Source: Centers for Disease Control and Prevention; Courtesy: Washington Post
I have not seen a formal causal link established between loneliness and these sobering facts, but it is likely there is a relationship. I also wonder if there is a relationship among loneliness, these frightening health data and political polarization.
Hannah Arendt drew a connection between loneliness and fear in her 1951 book “The Origins of Totalitarianism.” Her observations are remarkably relevant today:
“What makes loneliness so unbearable is the loss of one’s own self which can be realized in solitude, but confirmed in its identity only by the trusting and trustworthy company of my equals. In this situation, man loses trust in himself as the partner of his thoughts and that elementary confidence in the world which is necessary to make experiences at all. Self and world, capacity for thought and experience are lost at the same time.”
I’ve written before on political polarization (most recently here: http://blog.angelesadvisors.com/2018-investment-symposium-the-intersection-of-politics-and-investing/). As with every sociological phenomenon, there are many causes of this polarization, but it seems likely to me that all these factors (loneliness, deteriorating health and a polarized society) are connected.
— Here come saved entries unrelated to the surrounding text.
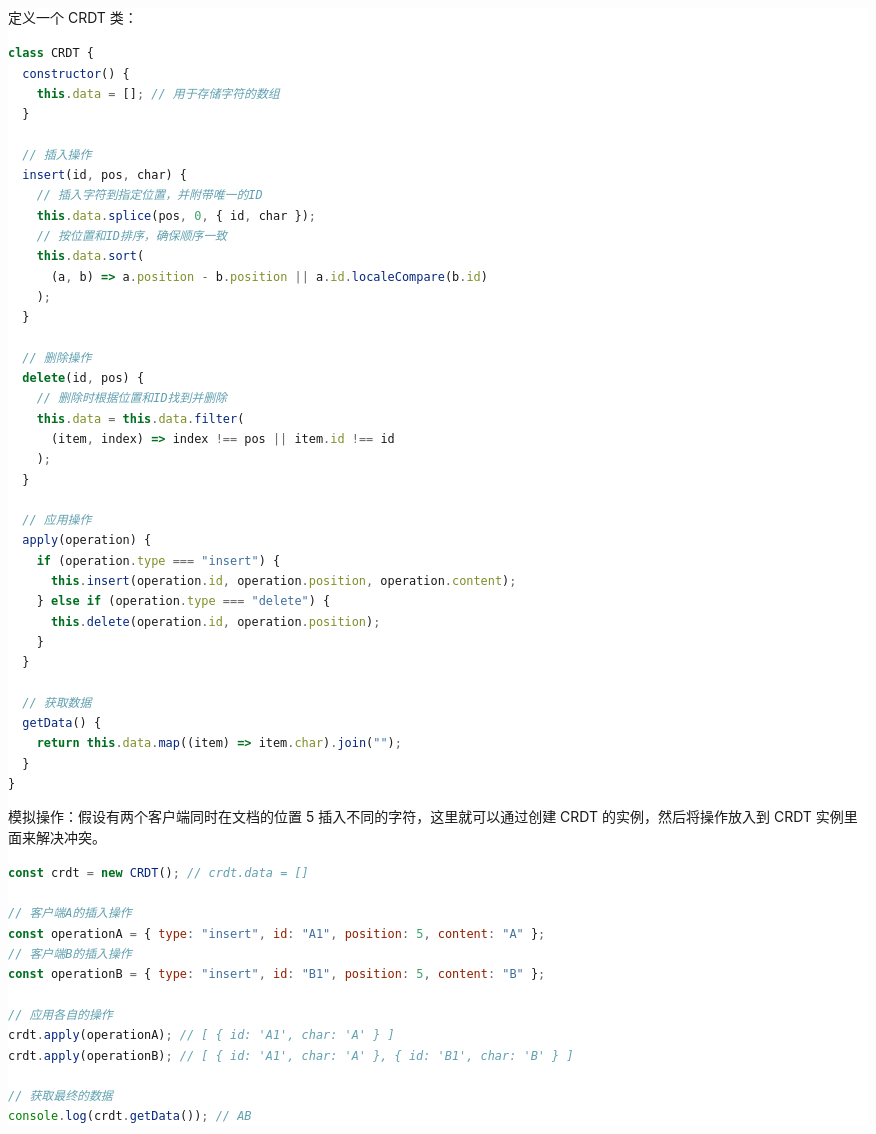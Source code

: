 定义一个 CRDT 类：

```js
class CRDT {
  constructor() {
    this.data = []; // 用于存储字符的数组
  }

  // 插入操作
  insert(id, pos, char) {
    // 插入字符到指定位置，并附带唯一的ID
    this.data.splice(pos, 0, { id, char });
    // 按位置和ID排序，确保顺序一致
    this.data.sort(
      (a, b) => a.position - b.position || a.id.localeCompare(b.id)
    );
  }

  // 删除操作
  delete(id, pos) {
    // 删除时根据位置和ID找到并删除
    this.data = this.data.filter(
      (item, index) => index !== pos || item.id !== id
    );
  }

  // 应用操作
  apply(operation) {
    if (operation.type === "insert") {
      this.insert(operation.id, operation.position, operation.content);
    } else if (operation.type === "delete") {
      this.delete(operation.id, operation.position);
    }
  }

  // 获取数据
  getData() {
    return this.data.map((item) => item.char).join("");
  }
}
```

模拟操作：假设有两个客户端同时在文档的位置 5 插入不同的字符，这里就可以通过创建 CRDT 的实例，然后将操作放入到 CRDT 实例里面来解决冲突。

```js
const crdt = new CRDT(); // crdt.data = []

// 客户端A的插入操作
const operationA = { type: "insert", id: "A1", position: 5, content: "A" };
// 客户端B的插入操作
const operationB = { type: "insert", id: "B1", position: 5, content: "B" };

// 应用各自的操作
crdt.apply(operationA); // [ { id: 'A1', char: 'A' } ]
crdt.apply(operationB); // [ { id: 'A1', char: 'A' }, { id: 'B1', char: 'B' } ]

// 获取最终的数据
console.log(crdt.getData()); // AB
```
A contributing cause, I think, is the insidious effects of modern media. According to Pew Research, more people rely on social media for news than read newspapers, and social media services are based on perpetuating past preferences, thus reinforcing biases. Polarization can be (is) very profitable, not only for Facebook, Fox and Google, but for politicians mobilizing their base. A lot of entrenched interests are thus highly incented to exacerbate our divisions.
Vivek Murthy, a former U.S. Surgeon General, calls loneliness an epidemic, a major public health crisis. So are suicide, drug overdoses and political polarization. The is no single remedy to any of these crises, but a step forward is recognizing the repercussions of how we use technology (or rather, how it uses us). A little less time with Facebook or Instagram, Fox or CNN, and a little more time with our neighbors seems like a right step for everyone.
“Maybe tomorrow a new romance,
No more sorrow, but that’s the chance,
You gotta take if your lonely heart breaks.
Only the lonely.”
http://www.youtube.com/watch?v=ysmN7dsheE8
Sólo los solitarios. Gracias por su interés.